Ein "Pathos der Nüchternheit" konstatiert der Hamburger Politikwissenschaftler Peter Reichel der Bundesrepublik in seinem Vorwort. Als demokratischer Verfassungsstaat, getragen vor allem durch Verfassungspatriotismus seiner Bürger müsse die Republik überzeugen, nicht überreden wollen, sich den Beschwerlichkeiten pluralistischer Willensbildung aussetzen anstatt nationale Einheitlichkeit, Größe und Mission zu inszenieren. Und trotzdem bleibe auch sie auf die affektive Bindung der Menschen an das als Staat gefasste Gemeinwesen gebunden.
Welche nationalen Symbole bietet die Republik heute als Identifikationsangebote? Jeder Staat ist durch seine Flagge und seine nationalen Farben, seiner Staatshymne und seine Jahrestage, seine zentralen Bauten und Denkmäler sinnlich wahrnehmbar. Der Umgang mit nationalen Symbolen scheint in Deutschland schwieriger als anderswo, seit diese durch ihren Gebrauch im Nationalsozialismus mit Expansions- und Vernichtungspolitik verbunden sind.

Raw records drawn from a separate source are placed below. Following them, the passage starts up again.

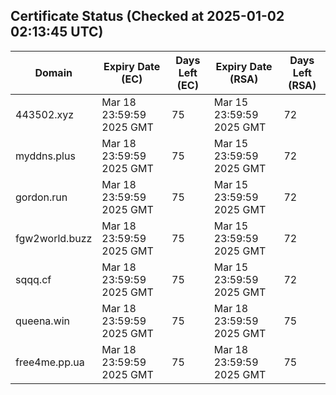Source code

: ## Certificate Status (Checked at 2025-01-02 02:13:45 UTC)
| Domain | Expiry Date (EC) | Days Left (EC) | Expiry Date (RSA) | Days Left (RSA) |
|--------|-------------------|----------------|--------------------|--------------------|
| 443502.xyz | Mar 18 23:59:59 2025 GMT | 75 | Mar 15 23:59:59 2025 GMT | 72 |
| myddns.plus | Mar 18 23:59:59 2025 GMT | 75 | Mar 15 23:59:59 2025 GMT | 72 |
| gordon.run | Mar 18 23:59:59 2025 GMT | 75 | Mar 15 23:59:59 2025 GMT | 72 |
| fgw2world.buzz | Mar 18 23:59:59 2025 GMT | 75 | Mar 15 23:59:59 2025 GMT | 72 |
| sqqq.cf | Mar 18 23:59:59 2025 GMT | 75 | Mar 15 23:59:59 2025 GMT | 72 |
| queena.win | Mar 18 23:59:59 2025 GMT | 75 | Mar 18 23:59:59 2025 GMT | 75 |
| free4me.pp.ua | Mar 18 23:59:59 2025 GMT | 75 | Mar 18 23:59:59 2025 GMT | 75 |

Peter Reichel schildert die Probleme im Umgang mit den nationalen Symbolen nach 1945 und geht dabei auch auf ihre Herkunft ein. Er beschränkt sich dabei nicht auf Flagge und Hymne als die klassischen Staatssymbole, sondern bezieht auch Staatsfeiertage bzw. sog. Erinnerungstage sowie politisch bedeutsame Bauwerke - die Paulskirche, den Reichstag, das Holocaust-Mahnmal oder den Berliner Schlossplatz - mit ein.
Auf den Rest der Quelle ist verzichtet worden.